Por fim, nosso objetivo era apenas fomentar um panorama do percurso da pobreza
urbana no Brasil. Torna-se importante frisar, no entanto, apoiado na visão de Valladares,
como a favela deixa de ser um único espaço em que se pode encontrar situações de pobreza.
O morro do Alemão, que faz parte do Complexo do Alemão, por exemplo, pode abrigar tanto
aquele morador com um maior grau de qualificação profissional e educacional, quanto àquela
família em extrema vulnerabilidade e miséria. Embora o processo de “periferização”

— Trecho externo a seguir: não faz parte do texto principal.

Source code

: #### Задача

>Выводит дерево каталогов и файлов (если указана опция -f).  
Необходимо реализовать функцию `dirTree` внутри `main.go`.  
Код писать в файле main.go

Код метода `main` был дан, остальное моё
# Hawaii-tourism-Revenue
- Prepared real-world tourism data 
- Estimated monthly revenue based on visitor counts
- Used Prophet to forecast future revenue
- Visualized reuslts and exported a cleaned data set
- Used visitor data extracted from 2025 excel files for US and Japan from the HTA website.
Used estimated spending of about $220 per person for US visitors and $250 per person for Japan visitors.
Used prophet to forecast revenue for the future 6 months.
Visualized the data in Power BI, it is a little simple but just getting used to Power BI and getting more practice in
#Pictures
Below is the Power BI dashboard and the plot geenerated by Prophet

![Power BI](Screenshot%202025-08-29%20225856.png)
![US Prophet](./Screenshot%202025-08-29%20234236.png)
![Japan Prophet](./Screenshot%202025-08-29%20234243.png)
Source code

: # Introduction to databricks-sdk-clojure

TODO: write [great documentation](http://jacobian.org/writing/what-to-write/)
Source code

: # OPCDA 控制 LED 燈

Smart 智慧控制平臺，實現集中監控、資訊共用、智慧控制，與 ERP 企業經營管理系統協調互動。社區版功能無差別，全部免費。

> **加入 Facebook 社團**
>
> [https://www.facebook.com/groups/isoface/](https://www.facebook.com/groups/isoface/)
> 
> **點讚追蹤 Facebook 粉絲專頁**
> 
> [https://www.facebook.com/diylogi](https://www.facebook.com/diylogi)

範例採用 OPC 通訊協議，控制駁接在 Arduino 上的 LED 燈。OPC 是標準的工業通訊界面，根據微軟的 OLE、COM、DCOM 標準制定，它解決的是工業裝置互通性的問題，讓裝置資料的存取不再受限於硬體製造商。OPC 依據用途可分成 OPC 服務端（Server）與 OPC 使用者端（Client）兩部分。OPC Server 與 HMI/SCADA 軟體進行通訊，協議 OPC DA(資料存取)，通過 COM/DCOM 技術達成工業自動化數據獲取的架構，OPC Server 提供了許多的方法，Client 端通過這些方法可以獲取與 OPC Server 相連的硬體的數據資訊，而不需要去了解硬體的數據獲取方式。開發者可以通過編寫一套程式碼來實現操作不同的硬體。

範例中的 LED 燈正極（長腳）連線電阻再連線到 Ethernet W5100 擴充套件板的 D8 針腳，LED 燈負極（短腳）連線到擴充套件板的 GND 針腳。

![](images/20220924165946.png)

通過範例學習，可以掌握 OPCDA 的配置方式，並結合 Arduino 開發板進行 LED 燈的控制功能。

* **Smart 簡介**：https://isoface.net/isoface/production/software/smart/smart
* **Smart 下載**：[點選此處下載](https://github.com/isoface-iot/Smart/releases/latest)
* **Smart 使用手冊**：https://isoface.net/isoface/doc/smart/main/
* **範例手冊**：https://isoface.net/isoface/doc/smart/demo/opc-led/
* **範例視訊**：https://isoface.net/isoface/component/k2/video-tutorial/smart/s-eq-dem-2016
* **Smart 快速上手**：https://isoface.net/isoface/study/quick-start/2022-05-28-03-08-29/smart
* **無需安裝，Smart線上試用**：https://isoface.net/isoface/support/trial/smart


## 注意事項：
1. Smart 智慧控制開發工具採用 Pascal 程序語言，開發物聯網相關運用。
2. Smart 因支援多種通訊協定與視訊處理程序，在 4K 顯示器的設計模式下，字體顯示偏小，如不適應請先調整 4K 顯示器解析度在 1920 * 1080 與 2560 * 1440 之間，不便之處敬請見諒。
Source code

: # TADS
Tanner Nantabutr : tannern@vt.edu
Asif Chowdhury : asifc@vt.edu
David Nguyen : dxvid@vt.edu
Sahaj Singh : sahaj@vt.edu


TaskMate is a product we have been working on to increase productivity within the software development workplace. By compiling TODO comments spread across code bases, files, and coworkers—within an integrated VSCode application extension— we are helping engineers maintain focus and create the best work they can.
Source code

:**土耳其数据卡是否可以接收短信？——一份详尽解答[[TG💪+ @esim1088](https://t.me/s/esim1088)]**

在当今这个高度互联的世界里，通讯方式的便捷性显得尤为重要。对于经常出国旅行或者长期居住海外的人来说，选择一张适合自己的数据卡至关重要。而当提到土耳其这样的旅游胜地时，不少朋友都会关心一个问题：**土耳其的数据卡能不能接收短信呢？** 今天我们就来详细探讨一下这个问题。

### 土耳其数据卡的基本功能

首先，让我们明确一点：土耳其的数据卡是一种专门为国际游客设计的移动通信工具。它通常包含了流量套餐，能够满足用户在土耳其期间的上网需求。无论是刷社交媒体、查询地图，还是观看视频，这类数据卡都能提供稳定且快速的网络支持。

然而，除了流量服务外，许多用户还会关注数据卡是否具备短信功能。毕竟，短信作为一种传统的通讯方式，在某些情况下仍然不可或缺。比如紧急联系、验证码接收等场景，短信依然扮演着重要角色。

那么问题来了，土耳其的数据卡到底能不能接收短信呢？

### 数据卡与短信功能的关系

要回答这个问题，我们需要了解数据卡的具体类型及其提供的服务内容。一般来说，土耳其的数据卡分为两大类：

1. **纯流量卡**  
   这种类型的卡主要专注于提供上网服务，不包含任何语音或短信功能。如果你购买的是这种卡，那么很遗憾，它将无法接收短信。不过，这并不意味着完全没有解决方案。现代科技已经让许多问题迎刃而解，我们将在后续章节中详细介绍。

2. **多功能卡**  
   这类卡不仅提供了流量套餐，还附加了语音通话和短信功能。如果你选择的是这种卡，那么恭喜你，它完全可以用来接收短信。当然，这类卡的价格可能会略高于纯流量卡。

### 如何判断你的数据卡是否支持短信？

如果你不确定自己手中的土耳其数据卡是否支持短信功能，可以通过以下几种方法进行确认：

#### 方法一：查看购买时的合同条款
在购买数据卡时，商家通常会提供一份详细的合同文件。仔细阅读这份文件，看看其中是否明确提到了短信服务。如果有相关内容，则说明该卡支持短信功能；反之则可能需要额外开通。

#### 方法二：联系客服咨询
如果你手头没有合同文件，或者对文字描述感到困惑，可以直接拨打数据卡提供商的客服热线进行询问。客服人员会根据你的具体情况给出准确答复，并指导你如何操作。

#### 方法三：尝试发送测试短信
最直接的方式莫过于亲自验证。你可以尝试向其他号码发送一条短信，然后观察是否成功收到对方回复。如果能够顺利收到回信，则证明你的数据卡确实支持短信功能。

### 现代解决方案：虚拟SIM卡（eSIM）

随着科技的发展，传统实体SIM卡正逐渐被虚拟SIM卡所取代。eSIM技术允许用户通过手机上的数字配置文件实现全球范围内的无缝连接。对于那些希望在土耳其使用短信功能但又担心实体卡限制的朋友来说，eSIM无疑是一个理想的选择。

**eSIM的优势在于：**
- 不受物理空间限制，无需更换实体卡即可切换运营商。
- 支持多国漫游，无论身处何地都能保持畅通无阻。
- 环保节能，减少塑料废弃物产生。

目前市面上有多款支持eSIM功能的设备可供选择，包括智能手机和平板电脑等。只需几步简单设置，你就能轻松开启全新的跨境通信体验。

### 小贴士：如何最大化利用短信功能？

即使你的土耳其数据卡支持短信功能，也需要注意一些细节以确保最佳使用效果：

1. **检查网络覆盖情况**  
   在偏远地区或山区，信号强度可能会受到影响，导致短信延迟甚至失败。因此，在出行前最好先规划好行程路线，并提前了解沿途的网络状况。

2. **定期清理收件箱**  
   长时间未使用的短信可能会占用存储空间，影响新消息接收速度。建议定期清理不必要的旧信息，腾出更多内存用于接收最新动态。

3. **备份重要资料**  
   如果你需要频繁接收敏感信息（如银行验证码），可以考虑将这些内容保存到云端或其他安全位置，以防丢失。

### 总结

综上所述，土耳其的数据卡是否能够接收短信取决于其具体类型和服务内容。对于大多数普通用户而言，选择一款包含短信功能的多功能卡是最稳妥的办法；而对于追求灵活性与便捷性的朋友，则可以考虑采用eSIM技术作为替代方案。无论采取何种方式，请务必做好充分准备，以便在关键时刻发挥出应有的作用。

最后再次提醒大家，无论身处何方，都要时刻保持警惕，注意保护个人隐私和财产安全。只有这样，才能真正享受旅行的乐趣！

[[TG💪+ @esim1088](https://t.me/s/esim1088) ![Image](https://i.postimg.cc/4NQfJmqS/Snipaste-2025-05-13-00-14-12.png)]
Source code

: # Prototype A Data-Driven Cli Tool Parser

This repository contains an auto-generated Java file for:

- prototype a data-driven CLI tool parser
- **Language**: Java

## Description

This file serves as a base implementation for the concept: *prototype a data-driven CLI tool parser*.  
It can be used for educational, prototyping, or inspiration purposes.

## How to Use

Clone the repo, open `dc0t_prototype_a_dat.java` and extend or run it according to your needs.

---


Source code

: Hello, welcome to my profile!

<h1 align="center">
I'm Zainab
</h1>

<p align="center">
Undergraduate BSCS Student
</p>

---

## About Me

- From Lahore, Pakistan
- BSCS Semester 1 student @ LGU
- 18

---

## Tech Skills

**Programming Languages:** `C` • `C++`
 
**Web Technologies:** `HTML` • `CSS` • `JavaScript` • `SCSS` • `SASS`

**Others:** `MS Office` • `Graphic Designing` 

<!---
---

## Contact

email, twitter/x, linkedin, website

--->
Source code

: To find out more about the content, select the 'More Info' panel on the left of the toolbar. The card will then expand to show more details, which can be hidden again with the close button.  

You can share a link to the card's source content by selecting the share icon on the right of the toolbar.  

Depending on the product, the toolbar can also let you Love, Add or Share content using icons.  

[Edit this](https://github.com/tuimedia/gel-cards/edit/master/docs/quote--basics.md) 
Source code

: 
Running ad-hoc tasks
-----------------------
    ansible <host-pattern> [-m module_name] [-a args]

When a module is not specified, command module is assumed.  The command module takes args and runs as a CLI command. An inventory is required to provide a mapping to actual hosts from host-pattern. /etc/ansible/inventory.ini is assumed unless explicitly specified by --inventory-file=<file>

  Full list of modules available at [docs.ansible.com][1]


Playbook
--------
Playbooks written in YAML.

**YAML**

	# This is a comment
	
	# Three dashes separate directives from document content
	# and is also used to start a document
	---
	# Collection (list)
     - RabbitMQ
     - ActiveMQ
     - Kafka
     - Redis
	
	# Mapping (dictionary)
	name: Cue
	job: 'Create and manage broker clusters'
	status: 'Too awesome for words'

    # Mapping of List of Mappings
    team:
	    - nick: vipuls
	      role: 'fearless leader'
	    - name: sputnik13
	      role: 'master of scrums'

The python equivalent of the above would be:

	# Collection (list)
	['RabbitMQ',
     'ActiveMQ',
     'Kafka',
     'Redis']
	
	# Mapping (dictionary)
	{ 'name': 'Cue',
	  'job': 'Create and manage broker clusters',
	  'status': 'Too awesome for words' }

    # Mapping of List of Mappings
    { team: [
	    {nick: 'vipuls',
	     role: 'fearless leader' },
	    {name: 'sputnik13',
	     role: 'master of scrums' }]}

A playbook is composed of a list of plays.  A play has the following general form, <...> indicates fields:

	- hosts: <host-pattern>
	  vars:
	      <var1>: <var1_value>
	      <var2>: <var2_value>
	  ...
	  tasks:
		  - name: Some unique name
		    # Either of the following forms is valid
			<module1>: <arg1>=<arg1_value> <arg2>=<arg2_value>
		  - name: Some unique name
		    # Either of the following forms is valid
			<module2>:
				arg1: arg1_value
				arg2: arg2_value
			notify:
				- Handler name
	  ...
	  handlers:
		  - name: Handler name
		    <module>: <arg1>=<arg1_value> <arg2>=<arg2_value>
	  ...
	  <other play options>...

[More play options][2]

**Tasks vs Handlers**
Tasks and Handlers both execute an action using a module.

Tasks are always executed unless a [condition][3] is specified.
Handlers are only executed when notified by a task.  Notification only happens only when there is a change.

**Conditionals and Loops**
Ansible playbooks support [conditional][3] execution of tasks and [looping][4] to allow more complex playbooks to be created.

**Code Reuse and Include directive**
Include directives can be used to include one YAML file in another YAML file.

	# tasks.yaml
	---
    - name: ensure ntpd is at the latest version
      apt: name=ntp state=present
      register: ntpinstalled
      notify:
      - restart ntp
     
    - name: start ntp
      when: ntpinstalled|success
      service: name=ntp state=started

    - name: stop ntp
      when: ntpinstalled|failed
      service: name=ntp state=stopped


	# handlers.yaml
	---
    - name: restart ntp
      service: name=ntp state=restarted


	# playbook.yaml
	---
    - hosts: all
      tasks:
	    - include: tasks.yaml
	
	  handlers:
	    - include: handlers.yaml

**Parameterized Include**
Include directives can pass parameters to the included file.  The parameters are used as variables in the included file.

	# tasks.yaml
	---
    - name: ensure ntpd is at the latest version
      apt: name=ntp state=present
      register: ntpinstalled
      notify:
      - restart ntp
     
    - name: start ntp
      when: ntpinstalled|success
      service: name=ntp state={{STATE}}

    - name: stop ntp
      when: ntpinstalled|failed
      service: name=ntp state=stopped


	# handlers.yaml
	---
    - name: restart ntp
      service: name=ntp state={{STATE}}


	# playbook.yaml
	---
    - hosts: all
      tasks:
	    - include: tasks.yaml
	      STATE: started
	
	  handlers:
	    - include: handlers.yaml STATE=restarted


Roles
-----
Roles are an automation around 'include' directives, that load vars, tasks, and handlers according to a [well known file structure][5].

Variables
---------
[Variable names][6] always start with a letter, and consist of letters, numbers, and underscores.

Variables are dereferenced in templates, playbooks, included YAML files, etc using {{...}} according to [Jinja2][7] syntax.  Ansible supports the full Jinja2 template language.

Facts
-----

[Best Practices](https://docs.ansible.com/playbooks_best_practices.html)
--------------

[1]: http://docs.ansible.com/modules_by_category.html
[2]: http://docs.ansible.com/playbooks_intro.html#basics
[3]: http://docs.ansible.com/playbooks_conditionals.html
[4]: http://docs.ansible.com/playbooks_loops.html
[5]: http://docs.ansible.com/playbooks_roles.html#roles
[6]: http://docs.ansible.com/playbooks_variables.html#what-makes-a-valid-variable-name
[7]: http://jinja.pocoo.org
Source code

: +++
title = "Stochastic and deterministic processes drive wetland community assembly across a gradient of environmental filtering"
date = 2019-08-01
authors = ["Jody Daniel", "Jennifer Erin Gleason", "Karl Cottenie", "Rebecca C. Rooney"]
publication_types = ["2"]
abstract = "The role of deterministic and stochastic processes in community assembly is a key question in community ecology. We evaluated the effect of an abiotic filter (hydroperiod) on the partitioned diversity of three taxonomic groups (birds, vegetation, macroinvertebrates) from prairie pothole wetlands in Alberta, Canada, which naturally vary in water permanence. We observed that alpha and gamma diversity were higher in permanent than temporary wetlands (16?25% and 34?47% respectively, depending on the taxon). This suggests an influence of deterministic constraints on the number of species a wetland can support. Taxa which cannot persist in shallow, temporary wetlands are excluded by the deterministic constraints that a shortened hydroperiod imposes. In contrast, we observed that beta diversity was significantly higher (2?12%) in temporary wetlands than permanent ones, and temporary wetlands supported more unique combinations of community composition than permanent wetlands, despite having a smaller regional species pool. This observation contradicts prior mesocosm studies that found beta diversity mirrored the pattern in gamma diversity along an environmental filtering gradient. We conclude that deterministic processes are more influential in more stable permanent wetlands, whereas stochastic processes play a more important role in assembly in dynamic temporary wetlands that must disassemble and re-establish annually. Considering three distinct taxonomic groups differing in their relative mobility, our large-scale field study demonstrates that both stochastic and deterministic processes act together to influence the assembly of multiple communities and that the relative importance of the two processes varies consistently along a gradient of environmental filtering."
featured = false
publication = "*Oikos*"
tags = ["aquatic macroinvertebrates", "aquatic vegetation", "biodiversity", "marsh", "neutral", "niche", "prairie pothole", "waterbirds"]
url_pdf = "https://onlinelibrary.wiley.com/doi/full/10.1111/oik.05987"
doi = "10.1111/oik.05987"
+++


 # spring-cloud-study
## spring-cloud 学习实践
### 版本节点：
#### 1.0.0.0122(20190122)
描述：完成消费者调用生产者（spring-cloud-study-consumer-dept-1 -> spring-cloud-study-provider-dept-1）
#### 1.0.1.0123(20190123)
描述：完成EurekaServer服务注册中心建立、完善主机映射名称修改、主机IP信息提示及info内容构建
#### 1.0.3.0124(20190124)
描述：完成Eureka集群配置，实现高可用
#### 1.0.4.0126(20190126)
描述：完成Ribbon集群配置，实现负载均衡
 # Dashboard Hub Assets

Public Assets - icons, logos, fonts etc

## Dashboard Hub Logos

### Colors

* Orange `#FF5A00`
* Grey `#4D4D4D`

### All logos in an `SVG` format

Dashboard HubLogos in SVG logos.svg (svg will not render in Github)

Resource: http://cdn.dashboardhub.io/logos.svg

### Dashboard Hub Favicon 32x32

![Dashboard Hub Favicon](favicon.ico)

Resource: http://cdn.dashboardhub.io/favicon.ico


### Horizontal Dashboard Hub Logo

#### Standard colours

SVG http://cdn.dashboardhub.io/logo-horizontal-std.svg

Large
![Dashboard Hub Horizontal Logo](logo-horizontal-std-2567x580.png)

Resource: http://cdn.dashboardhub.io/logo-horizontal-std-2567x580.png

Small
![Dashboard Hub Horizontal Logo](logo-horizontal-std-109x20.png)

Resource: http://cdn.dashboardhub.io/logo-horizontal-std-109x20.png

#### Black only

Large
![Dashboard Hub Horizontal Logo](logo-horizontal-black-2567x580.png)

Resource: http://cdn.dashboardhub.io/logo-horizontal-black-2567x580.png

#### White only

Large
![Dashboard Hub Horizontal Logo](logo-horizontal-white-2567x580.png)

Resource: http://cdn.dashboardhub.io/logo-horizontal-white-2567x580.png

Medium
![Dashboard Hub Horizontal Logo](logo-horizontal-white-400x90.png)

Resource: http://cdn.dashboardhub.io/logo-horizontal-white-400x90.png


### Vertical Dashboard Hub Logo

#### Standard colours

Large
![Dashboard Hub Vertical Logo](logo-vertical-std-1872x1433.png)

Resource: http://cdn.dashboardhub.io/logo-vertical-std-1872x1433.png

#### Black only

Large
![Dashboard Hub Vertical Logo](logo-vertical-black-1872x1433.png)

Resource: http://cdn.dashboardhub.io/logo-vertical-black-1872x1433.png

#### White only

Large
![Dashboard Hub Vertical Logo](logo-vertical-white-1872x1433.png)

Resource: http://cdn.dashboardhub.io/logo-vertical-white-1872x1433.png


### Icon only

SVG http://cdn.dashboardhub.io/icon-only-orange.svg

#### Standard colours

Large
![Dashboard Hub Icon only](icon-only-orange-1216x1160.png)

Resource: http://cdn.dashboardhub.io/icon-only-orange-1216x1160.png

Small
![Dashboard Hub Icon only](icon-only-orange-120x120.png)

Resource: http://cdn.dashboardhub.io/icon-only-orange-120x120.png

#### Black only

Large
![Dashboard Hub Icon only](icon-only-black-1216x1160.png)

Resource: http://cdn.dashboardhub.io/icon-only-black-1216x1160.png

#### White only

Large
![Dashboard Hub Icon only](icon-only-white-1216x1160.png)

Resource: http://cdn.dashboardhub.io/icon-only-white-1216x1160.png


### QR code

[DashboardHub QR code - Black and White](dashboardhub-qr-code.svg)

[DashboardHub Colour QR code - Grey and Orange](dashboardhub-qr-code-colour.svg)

demonstre que há bolsões de pobreza nos mais diversos espaços urbanos e que a favela seja
um lugar heterogêneo, com dinâmicas socioeconômicas bem distintas, ainda assim ela é
estigmatizada, uma vez que ainda podemos encontrar concentrações de famílias de baixa
renda, de baixa escolaridade, que vivem na informalidade no mercado de trabalho. A ruptura
com a velha história, que Valladares sublinhou magistralmente, não é uma tarefa simples,
principalmente quando ainda é mantido o velho discurso elitista. Infelizmente, um indivíduo
com baixo “capital cultural, social e econômico” [2] que queira se fazer presente, precisará de
um esforço demasiadamente grande - e sem garantias - para se incluir nos “jogos sociais” [2].
Destarte, sob a forma mais sutil de uma violência simbólica [2], o espaço é um dos lugares
onde o poder se afirma.
Exclusão e trajetórias
O termo exclusão social foi exposto pela primeira vez na França em meados dos anos
oitenta [4], ganhando força nos debates públicos e políticos devido à crise de desemprego que
assolava o país. Naquela época, o processo de pauperização começou a atingir não apenas
grupos tradicionalmente marginalizados como imigrantes ou moradores de periferias, mas
também aqueles que pareciam estar inseridos dentro da lógica do mercado. Foi nesse ínterim,
em solo francês, frente ao aumento das desigualdades e de mudanças no perfil da pobreza que
o tema adquiriu força e relevância no cenário mundial.
Quando analisamos a palavra exclusão, tendemos associá-la imediatamente a uma
dicotomia entre aqueles que estão inseridos, daqueles que não estão. A realidade, no entanto,
é mais densa e demasiadamente mais complexa. Sua base se funde na ideia de uma fratura nos
laços que tecem a relação indivíduo-sociedade [9]. Sob essa perspectiva, sua dimensão atinge
todas as esferas, transitando nos campos sociais, econômicos, políticos, culturais. A
integração social, portanto, faz parte de um processo dinâmico, multidimensional, em que há
polos de maior e menor integração frente a determinadas áreas.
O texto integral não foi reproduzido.